Wednesday, June 27, 2007

June 27th Log

1959, Howard Hawks, United States
1st Viewing, DVD

Think your good enough?” The Howard Hawks trademarks themes have never been clearer then are here with Rio Bravo, one of his most beloved and most purely entertaining films of his incredible filmography. There really are very few flaws to this film, which tells it’s story directly and without force or flashy style and technique. As always, Hawks finely crafts the film and the characters at his own leisurely pace blending elements of action, comedy, and romance within the western setting. This was Hawks return to filmmaking after a 4-year hiatus. He opens the film with an equally dazzling and bizarre action sequence that is almost completely without dialogue. This sets the pace for the rhythmic flow of the film and sets up the characters who are gradually developed further as several subplots submerge into a beautiful film of morals and values that define Hawks as a filmmaker. The cast is perfect, with the great John Wayne leading the way in a role he was more then capable of handling. Here as Sheriff John T. Chance he plays the trademark hero figure. Starring in his second of five Wayne gives one collaborations with Hawks, this is one of Wayne’s very best performances. His chemistry with the cast is exceptional, especially Angie Dickinson who here is playing the quintessential Hawksian female in the way she mixes it up with the guys.
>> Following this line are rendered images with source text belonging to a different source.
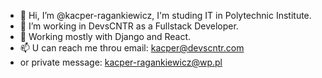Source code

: - 👋 Hi, I’m @kacper-ragankiewicz, I'm studing IT in Polytechnic Institute. 
- 👀 I’m working in DevsCNTR as a Fullstack Developer. 
- 🌱 Working mostly with Django and React. 
- 📫 U can reach me throu email: kacper@devscntr.com 
- or private message: kacper-ragankiewicz@wp.pl
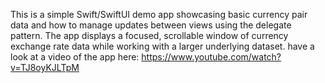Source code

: This is a simple Swift/SwiftUI demo app showcasing basic currency pair data and how to manage updates between views using the delegate pattern. The app displays a focused, scrollable window of currency exchange rate data while working with a larger underlying dataset.
have a look at a video of the app here: https://www.youtube.com/watch?v=TJ8oyKJLTpM

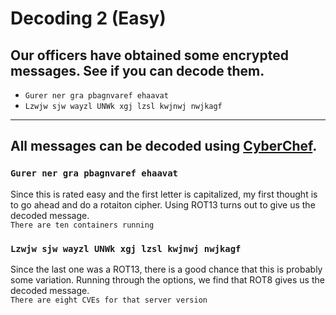 # Decoding 2 (Easy)
## Our officers have obtained some encrypted messages. See if you can decode them.
- `Gurer ner gra pbagnvaref ehaavat`
- `Lzwjw sjw wayzl UNWk xgj lzsl kwjnwj nwjkagf`

---

## All messages can be decoded using [CyberChef](https://gchq.github.io/CyberChef/).

### `Gurer ner gra pbagnvaref ehaavat`
Since this is rated easy and the first letter is capitalized, my first thought is to go ahead and do a rotaiton cipher. Using ROT13 turns out to give us the decoded message. <br>
`There are ten containers running`

### `Lzwjw sjw wayzl UNWk xgj lzsl kwjnwj nwjkagf`
Since the last one was a ROT13, there is a good chance that this is probably some variation. Running through the options, we find that ROT8 gives us the decoded message. <br>
`There are eight CVEs for that server version`
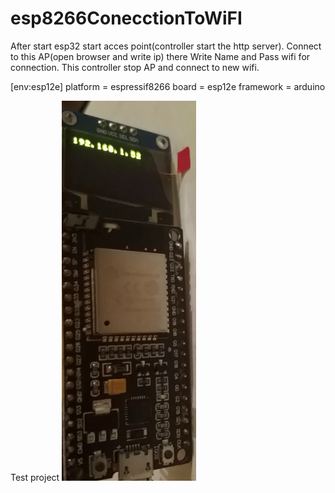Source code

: # esp8266ConecctionToWiFI
After start esp32 start acces point(controller start the http server). Connect to this AP(open browser and write ip) there Write Name and Pass wifi for connection. This controller stop AP and connect to new wifi.


[env:esp12e]
platform = espressif8266
board = esp12e
framework = arduino


Test project
 ![alt text](2018-08-05_2345.png) 	
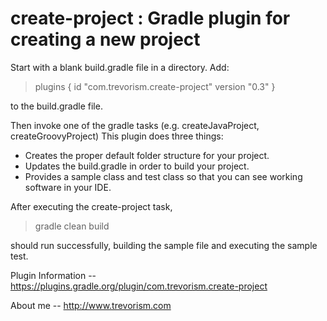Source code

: # create-project : Gradle plugin for creating a new project

Start with a blank build.gradle file in a directory. Add:

> plugins {
>    id "com.trevorism.create-project" version "0.3"
> }

to the build.gradle file.

Then invoke one of the gradle tasks (e.g. createJavaProject, createGroovyProject)
This plugin does three things:

* Creates the proper default folder structure for your project.
* Updates the build.gradle in order to build your project.
* Provides a sample class and test class so that you can see working software in your IDE.

After executing the create-project task,
> gradle clean build

should run successfully, building the sample file and executing the sample test.

Plugin Information -- https://plugins.gradle.org/plugin/com.trevorism.create-project

About me -- http://www.trevorism.com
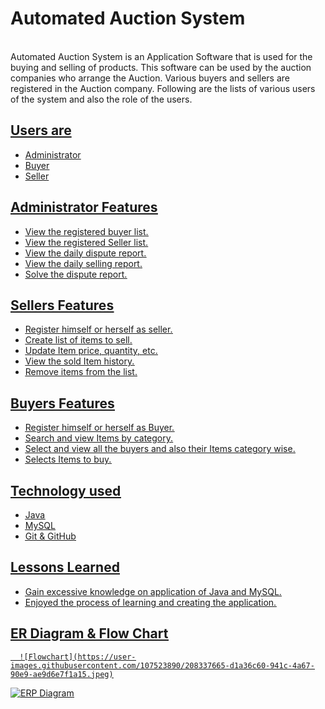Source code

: # Automated Auction System
<br>
Automated Auction System is an Application Software that is used for the buying and selling of products. This software can be used by the auction companies  who arrange the Auction. Various buyers and sellers are registered in the Auction company. Following are the lists of various users of the system and also the role of the users.
<br>
<h2><u>Users are<u></h2>
  <ul>
    <li>Administrator</li>
    <li>Buyer</li>
    <li>Seller</li>
  </ul>
  <h2><u>Administrator Features<u></h2>
  <ul>
    <li>View the registered buyer list.</li>
    <li>View the registered Seller list.</li>
    <li>View the daily dispute report.</li>
    <li>View the daily selling report.</li>
    <li>Solve the dispute report.</li>
  </ul>
  <h2><u>Sellers Features<u></h2>
  <ul>
    <li>Register himself or herself as seller.</li>
    <li>Create list of items to sell.</li>
    <li>Update Item price, quantity, etc.</li>
    <li>View the sold Item history.</li>
    <li>Remove items from the list.</li>
  </ul>
    <h2><u>Buyers Features<u></h2>
  <ul>
    <li>Register himself or herself as Buyer.</li>
    <li>Search and view Items by category.</li>
    <li>Select and view all the buyers and also their Items category wise.</li>
    <li>Selects Items to buy.</li>
  </ul>
<h2><u>Technology used<u></h2>
  <ul>
    <li>Java</li>
    <li>MySQL</li>
    <li>Git & GitHub</li>
  </ul>
  <h2><u>Lessons Learned<u></h2>
  <ul>
    <li>Gain excessive knowledge on application of Java and MySQL.</li>
    <li>Enjoyed the process of learning and creating the application.</li>
  </ul>
    <h2><u>ER Diagram & Flow Chart<u></h2>  
      
      ![Flowchart](https://user-images.githubusercontent.com/107523890/208337665-d1a36c60-941c-4a67-90e9-ae9d6e7f1a15.jpeg)
      

   ![ERP Diagram](https://user-images.githubusercontent.com/107523890/208337571-6a154c12-b1fb-4716-846f-c2000ce9d003.jpg)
Together Wayne and Dickinson capture that magical wit and charm of Hawks screwball romantic comedies. Of course not to forget is the supporting performance given by Walter Brennan, one of the greatest “character” actors in American film. In Rio Bravo, Brennan seems to be a recycling of his other roles with Hawks, but you really can never get enough of him. Rio Bravo is one of the truly definitive Howard Hawks films. At the center of just about every Hawks film lies characters that must rely on or believe in each other. This is clearly defined here, in a film that is pure old-fashioned Hollywood filmmaking at its best. Why did it take me so long to see this one!?!